Vendola contro Maroni: polemiche su criminalità e politica


Vendola contro Maroni: polemiche su criminalità e politica
27/01/2013, 16:19

 È guerra senza esclusioni di colpi tra il governatore della Puglia e leader nazionale di Sel, Nichi Vendola. Questa volta, oggetto di disputa fra i due esponenti politici sono gli intrecci tra Lega e Mafia in Lombardia pronunciata a Milano in occasione della presentazione delle liste per le elezioni politiche. “I barbari sognanti di Maroni - ha attaccato Vendola - a colpi di abracadabra e di slogan suggestivi cercano di far dimenticare, caro Maroni, che la ndrangheta è entrata stabilmente nel nord, in Padania e in Lombardia anche grazie alle distrazioni e a qualche loffia confidenza che il vertice della Lega Nord ha avuto anche con ambienti più appropriatamente militanti nel partito della malavita”. “Vendola mi sta anche simpatico - ha replicato Roberto Maroni da Twitter - ma risponderà in tribunale delle cazzate che continua a sparare sulla Lega”. A favore di Maroni interviene anche l’ex ministro dell’istruzione  Mariastella Gelmini. “Più che una risposta politica - scrive in una nota l'ex ministra - Vendola meriterebbe una querela. Permettersi di sostenere senza uno straccio di prova e senza una denuncia in procura che i suoi avversari politici sarebbero in confidenza col partito della malavita la dice lunga su come questa sinistra comunista e illiberale intenda impostare la propria campagna elettorale: sulla calunnia, la menzogna e il discredito. Gli italiani sanno come prendere le distanze da tutto ciò: votando Berlusconi e il centrodestra”.

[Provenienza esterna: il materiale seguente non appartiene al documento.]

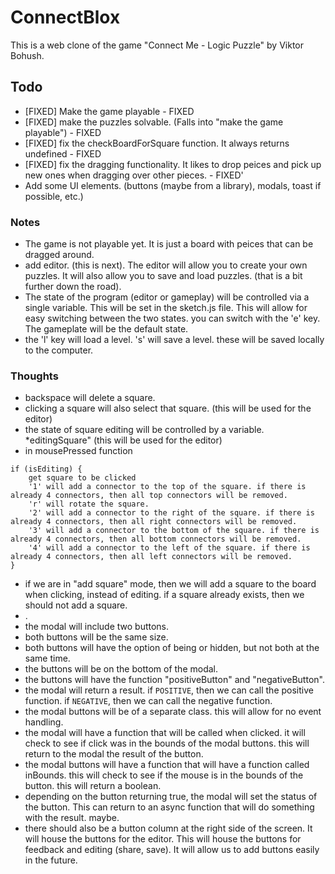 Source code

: # ConnectBlox

This is a web clone of the game "Connect Me - Logic Puzzle" by Viktor Bohush.

## Todo

+ [FIXED] Make the game playable - FIXED
+ [FIXED] make the puzzles solvable. (Falls into "make the game playable") - FIXED
+ [FIXED] fix the checkBoardForSquare function. It always returns undefined - FIXED
+ [FIXED] fix the dragging functionality. It likes to drop peices and pick up new ones when dragging over other pieces. - FIXED'
+ Add some UI elements. (buttons (maybe from a library), modals, toast if possible, etc.)

### Notes

+ The game is not playable yet. It is just a board with peices that can be dragged around.
+ add editor. (this is next). The editor will allow you to create your own puzzles. It will also allow you to save and load puzzles. (that is a bit further down the road).
+ The state of the program (editor or gameplay) will be controlled via a single variable. This will be set in the sketch.js file. This will allow for easy switching between the two states. you can switch with the 'e' key. The gameplate will be the default state.
+ the 'l' key will load a level. 's' will save a level. these will be saved locally to the computer.

### Thoughts

+ backspace will delete a square.
+ clicking a square will also select that square. (this will be used for the editor)
+ the state of square editing will be controlled by a variable. *editingSquare" (this will be used for the editor)
+ in mousePressed function
```
if (isEditing) {
    get square to be clicked
    '1' will add a connector to the top of the square. if there is already 4 connectors, then all top connectors will be removed.
    'r' will rotate the square.
    '2' will add a connector to the right of the square. if there is already 4 connectors, then all right connectors will be removed.
    '3' will add a connector to the bottom of the square. if there is already 4 connectors, then all bottom connectors will be removed.
    '4' will add a connector to the left of the square. if there is already 4 connectors, then all left connectors will be removed.
}
```
+ if we are in "add square" mode, then we will add a square to the board when clicking, instead of editing. if a square already exists, then we should not add a square.
+ .
+ the modal will include two buttons.
+ both buttons will be the same size.
+ both buttons will have the option of being or hidden, but not both at the same time.
+ the buttons will be on the bottom of the modal.
+ the buttons will have the function "positiveButton" and "negativeButton".
+ the modal will return a result. if `POSITIVE`, then we can call the positive function. if `NEGATIVE`, then we can call the negative function.
+ the modal buttons will be of a separate class. this will allow for no event handling.
+ the modal will have a function that will be called when clicked. it will check to see if click was in the bounds of the modal buttons. this will return to the modal the result of the button.
+ the modal buttons will have a function that will have a function called inBounds. this will check to see if the mouse is in the bounds of the button. this will return a boolean.
+ depending on the button returning true, the modal will set the status of the button. This can return to an async function that will do something with the result. maybe.
+ there should also be a button column at the right side of the screen. It will house the buttons for the editor. This will house the buttons for feedback and editing (share, save). It will allow us to add buttons easily in the future.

Ma non è tutto. A sorperesa interviene anche Antonio Ingroia, che dichiara: “Presentare me  che sono stato sempre accusato di essere l'antiberlusconiano per eccellenza, come colui che vuole fare un favore a Berlusconi, mi sembra una sparata grossa. Il rischio adesso è che le politiche di Berlusconi vincano, ma sotto un'altra maschera, quella di Monti. Allora, la questione non è fare un favore a Berlusconi ma non farlo a Monti. Come il Pd sta facendo in maniera irresponsabile. Non avevamo preso in considerazione la desistenza, avevamo deciso di aprire un confronto, ma il Pd non ci ha dato garanzie: non ha escluso la possibilità di fare accordi con Monti. Era l'unica condizione da noi posta”.
“Noi - ha sostenuto Monti - siamo elettoralmente avversari della sinistra, a maggior ragione della sinistra di Vendola, avversari in un confronto che vogliamo leale e civile ma siamo avversari”.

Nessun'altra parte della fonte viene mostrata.